Very high CPU usage
-
Do you have an ext-enabled script setting your memory limit? If it were set too high, for the OOM killer to awaken and kill Java. Otherwise you have hit your limit and the GC is thrashing. (or perhaps it's doing something)
If you don't have it set, you could set it and restart Mango, that would help prevent getting into this GC thrash.
It's not easy to know where those resources would be going offhand. You can try to download stack traces from
/rest/v1/threads?asFile=true&stackDepth=40
to see if something other than the GC thread is eating the time. If you wanted to grab three or four of those and email them to support, I'll take a look.You should be able to use
/path/to/jdk/bin/jmap -histo $(pidof java) > output
which you could then also send to us to check out.If you have any internal points that will tell you either when the memory was allocated or when the CPU pegged, you can investigate for reports or backups or whatever could have run then.
-
Hey Phil, I was actually looking at some ways to accomplish the CPU load to file on linux.

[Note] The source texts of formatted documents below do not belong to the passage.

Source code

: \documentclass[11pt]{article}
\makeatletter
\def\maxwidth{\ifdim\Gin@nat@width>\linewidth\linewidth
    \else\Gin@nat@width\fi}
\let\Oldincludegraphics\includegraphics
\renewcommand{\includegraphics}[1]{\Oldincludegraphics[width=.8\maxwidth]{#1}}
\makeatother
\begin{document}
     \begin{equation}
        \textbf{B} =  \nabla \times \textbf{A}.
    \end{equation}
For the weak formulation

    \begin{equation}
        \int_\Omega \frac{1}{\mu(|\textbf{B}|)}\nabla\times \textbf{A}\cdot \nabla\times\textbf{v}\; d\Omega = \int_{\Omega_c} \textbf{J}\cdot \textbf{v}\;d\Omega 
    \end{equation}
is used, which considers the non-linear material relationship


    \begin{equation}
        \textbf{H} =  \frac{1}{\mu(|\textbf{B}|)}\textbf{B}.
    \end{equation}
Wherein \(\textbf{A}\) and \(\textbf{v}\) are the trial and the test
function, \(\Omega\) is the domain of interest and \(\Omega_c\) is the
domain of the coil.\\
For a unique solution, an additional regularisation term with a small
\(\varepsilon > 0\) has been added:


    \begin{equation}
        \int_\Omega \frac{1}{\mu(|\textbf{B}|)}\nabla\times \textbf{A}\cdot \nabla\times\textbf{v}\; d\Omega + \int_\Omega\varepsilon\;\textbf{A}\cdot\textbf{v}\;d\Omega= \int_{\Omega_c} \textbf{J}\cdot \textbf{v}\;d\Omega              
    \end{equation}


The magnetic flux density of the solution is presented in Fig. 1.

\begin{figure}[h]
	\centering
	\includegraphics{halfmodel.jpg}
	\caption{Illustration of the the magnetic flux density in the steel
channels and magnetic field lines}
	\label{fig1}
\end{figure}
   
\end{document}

What's the script you guys use in the ES? Cause ya, my first thought was I would like to know when this started and put an alarm on it as well.
As far as the ext-enabled, I do have it set, it's set to 1.5GB for mango out of 2GB total. I know that's high but I didn't want to have more issues. The weird thing is it ran fine for a long time.I'll get you that other info.
-
I emailed you the requested files. I'll change my memory allocation to something like 1GB and try that.
The one thing I changed last week was I added several meta points. The script is below. Is there some possibility that there is some kind of memory leakage or my script is causing issues with no releasing memory properly? This is a debug version of the script, I was going to get rid of the multiple date declarations and all the LOG code. However, only one instance of the script actually has LOG enabled so all the other ones are useless. There is only about two dozen of these points atm.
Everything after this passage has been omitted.